ENR: Are Equipment Rentals Cyclical or Secular?

Increasing demand for short-term equipment acquisition has allowed rental companies to charge contractors higher rental rates on older machines

Source: Rouse Value Index. Used-equipment values of major rental companies have held steady, at just over 50% of replacement cost, since the beginning of last year.
Source: Rouse Value Index. Used-equipment values of major rental companies have held steady, at just over 50% of replacement cost, since the beginning of last year.

As the construction industry continues its slow recovery, some industry observers are pointing to a growing disconnect between machines that are sold at retail and machines that are rented. Generally, uncertainty has contractors renting more and buying less. But will they continue to do so after the economy rebounds?

The answer, say some experts, is yes. The recent upswing in equipment rentals provides some clues.

Rental rates and fleet age are two indicators. The increasing demand for short-term equipment acquisition has allowed rental companies to get away with charging contractors higher rental rates on older machines. In its fourth-quarter and full-year results, United Rentals Inc. reported that full-year rental revenue grew 13.2% in 2012, while rental rates tracked upward by 6.9%. It forecasts another uptick, at 4.5%, in rates this year.

Meanwhile, as rental rates have increased, the age of rental machines has, too. Rental fleets weathered the worst parts of the 2009-10 downturn by letting their machines get older, and fleets reached their high point at about 54 months. Rouse Asset Services, an appraiser that tracks daily fleet trends from the major rental companies, indicates in its February rental report that the average age of machines available to rent has since come down to about 48 months.

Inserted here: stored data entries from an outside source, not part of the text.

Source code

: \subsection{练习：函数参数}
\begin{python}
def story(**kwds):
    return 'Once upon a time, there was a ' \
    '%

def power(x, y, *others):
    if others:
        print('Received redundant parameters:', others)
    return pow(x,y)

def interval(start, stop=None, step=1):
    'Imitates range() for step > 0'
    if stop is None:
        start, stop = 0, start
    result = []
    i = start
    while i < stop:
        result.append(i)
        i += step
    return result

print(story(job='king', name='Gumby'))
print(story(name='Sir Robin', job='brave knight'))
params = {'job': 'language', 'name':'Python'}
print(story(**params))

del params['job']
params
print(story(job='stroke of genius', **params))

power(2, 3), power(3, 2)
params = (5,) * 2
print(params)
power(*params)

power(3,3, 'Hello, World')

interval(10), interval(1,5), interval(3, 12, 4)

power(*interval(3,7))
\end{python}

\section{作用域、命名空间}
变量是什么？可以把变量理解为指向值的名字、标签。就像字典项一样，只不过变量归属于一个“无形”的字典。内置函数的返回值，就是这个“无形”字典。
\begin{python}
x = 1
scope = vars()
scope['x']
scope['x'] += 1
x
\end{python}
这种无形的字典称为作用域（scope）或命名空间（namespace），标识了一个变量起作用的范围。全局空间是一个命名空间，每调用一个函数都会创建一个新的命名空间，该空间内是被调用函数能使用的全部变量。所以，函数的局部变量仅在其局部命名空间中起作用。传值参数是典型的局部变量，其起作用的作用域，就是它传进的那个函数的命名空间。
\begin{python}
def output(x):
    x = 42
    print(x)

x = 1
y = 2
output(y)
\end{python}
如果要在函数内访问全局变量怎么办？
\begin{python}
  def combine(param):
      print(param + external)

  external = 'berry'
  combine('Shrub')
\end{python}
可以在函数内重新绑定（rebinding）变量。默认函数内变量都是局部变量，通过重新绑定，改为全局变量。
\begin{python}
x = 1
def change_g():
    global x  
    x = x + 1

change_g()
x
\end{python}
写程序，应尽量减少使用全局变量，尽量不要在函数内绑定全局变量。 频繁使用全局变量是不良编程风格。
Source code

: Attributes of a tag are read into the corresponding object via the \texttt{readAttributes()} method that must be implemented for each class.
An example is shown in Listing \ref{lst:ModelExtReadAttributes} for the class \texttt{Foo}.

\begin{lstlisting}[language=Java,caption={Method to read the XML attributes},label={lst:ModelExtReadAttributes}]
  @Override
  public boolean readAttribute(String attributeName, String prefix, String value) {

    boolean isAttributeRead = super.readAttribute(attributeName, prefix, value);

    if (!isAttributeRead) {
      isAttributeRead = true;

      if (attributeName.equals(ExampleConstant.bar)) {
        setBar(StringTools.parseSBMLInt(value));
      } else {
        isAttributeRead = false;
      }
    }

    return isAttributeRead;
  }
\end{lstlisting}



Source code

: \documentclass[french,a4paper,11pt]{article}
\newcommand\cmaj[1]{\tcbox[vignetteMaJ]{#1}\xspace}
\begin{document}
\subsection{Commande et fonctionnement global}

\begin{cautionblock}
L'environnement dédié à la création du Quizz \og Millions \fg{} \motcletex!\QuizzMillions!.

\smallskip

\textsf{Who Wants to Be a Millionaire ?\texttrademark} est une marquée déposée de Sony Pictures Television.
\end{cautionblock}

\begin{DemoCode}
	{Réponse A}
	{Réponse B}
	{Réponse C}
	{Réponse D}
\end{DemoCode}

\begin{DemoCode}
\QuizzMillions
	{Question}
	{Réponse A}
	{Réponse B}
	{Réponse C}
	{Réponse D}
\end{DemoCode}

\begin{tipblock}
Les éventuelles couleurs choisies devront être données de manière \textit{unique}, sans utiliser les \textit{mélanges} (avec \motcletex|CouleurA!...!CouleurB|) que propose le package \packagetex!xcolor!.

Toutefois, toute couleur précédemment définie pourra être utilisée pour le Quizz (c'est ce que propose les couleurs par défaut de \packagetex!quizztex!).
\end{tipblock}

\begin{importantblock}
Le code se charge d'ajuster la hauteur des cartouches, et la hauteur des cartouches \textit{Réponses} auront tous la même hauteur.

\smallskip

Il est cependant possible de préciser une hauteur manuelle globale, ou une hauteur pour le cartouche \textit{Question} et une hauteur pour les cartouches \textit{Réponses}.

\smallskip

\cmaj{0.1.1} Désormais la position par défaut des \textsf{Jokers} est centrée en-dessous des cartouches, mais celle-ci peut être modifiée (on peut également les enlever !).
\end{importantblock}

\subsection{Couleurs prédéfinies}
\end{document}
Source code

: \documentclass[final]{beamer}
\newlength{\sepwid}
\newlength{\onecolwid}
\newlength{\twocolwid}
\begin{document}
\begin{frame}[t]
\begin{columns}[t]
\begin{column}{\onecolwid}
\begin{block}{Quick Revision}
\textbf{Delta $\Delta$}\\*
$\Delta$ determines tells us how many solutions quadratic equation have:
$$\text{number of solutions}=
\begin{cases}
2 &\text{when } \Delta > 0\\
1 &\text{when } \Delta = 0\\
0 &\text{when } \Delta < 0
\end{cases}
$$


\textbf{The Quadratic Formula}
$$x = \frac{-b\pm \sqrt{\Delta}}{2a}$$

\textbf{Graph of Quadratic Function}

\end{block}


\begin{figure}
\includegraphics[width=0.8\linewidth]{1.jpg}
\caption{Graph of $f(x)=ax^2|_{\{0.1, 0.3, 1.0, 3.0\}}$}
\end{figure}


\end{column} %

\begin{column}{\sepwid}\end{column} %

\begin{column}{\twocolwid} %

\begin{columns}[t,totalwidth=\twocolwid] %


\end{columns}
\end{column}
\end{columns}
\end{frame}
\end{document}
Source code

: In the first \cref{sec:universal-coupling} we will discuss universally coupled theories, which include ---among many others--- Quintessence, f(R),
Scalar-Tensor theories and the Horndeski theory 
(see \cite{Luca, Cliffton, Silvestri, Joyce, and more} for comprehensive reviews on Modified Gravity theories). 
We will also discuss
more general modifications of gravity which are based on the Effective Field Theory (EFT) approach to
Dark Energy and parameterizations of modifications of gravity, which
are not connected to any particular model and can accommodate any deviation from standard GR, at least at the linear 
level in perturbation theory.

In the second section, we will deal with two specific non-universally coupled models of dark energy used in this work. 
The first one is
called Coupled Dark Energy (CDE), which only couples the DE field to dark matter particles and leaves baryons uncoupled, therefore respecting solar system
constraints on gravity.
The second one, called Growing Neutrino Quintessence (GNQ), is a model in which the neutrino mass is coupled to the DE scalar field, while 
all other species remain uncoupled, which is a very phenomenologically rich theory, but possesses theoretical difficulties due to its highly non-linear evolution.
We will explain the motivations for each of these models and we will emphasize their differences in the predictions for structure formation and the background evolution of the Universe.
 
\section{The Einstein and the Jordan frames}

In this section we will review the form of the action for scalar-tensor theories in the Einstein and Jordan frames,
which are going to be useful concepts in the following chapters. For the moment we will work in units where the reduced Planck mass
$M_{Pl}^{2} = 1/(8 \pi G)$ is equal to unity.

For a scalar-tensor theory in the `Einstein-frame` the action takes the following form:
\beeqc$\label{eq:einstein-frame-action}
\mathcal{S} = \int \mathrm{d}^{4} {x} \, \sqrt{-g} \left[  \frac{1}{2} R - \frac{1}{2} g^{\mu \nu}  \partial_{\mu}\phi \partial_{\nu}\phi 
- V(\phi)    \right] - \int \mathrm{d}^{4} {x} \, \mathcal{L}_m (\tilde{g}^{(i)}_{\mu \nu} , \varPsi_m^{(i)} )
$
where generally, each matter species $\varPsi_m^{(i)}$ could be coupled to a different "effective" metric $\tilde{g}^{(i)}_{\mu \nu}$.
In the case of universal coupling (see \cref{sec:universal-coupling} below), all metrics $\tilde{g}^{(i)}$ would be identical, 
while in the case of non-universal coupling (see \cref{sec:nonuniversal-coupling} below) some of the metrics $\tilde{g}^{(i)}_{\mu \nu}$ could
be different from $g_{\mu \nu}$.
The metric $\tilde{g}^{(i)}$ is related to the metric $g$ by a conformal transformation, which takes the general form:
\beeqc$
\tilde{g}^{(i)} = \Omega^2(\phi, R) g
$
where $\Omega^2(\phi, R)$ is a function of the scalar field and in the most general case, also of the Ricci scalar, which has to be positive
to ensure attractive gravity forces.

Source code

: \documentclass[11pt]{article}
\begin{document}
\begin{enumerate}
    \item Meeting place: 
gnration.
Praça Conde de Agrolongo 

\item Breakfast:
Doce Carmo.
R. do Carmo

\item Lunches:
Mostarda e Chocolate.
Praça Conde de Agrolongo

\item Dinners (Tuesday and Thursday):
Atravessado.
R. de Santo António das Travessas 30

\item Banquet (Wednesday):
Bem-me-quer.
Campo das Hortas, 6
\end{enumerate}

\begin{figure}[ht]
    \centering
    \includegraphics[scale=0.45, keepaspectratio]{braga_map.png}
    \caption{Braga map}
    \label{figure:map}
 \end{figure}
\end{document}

This is a notable change from the previous decade, when it was common for rental fleets to dump machines that were much younger, at around 36 months, says Gary McArdle, executive vice president and COO of Rouse.

"We have seen, over the last 10 years, the low side for fleet age was about the mid-30s," said McArdle on a March 12 conference call that J.P. Morgan hosted with investors. "I think what rental companies are realizing is that they can run a little bit more average age." McArdle predicts that, from now on, fleets will settle somewhere between 48 and 52 months.

This trend raises an important question for fleet managers at construction firms as well as the major rental companies: Is renting equipment the new norm? Or is renting a temporary condition until the economy has regained its health?

For more about the cyclical nature of equipment rentals...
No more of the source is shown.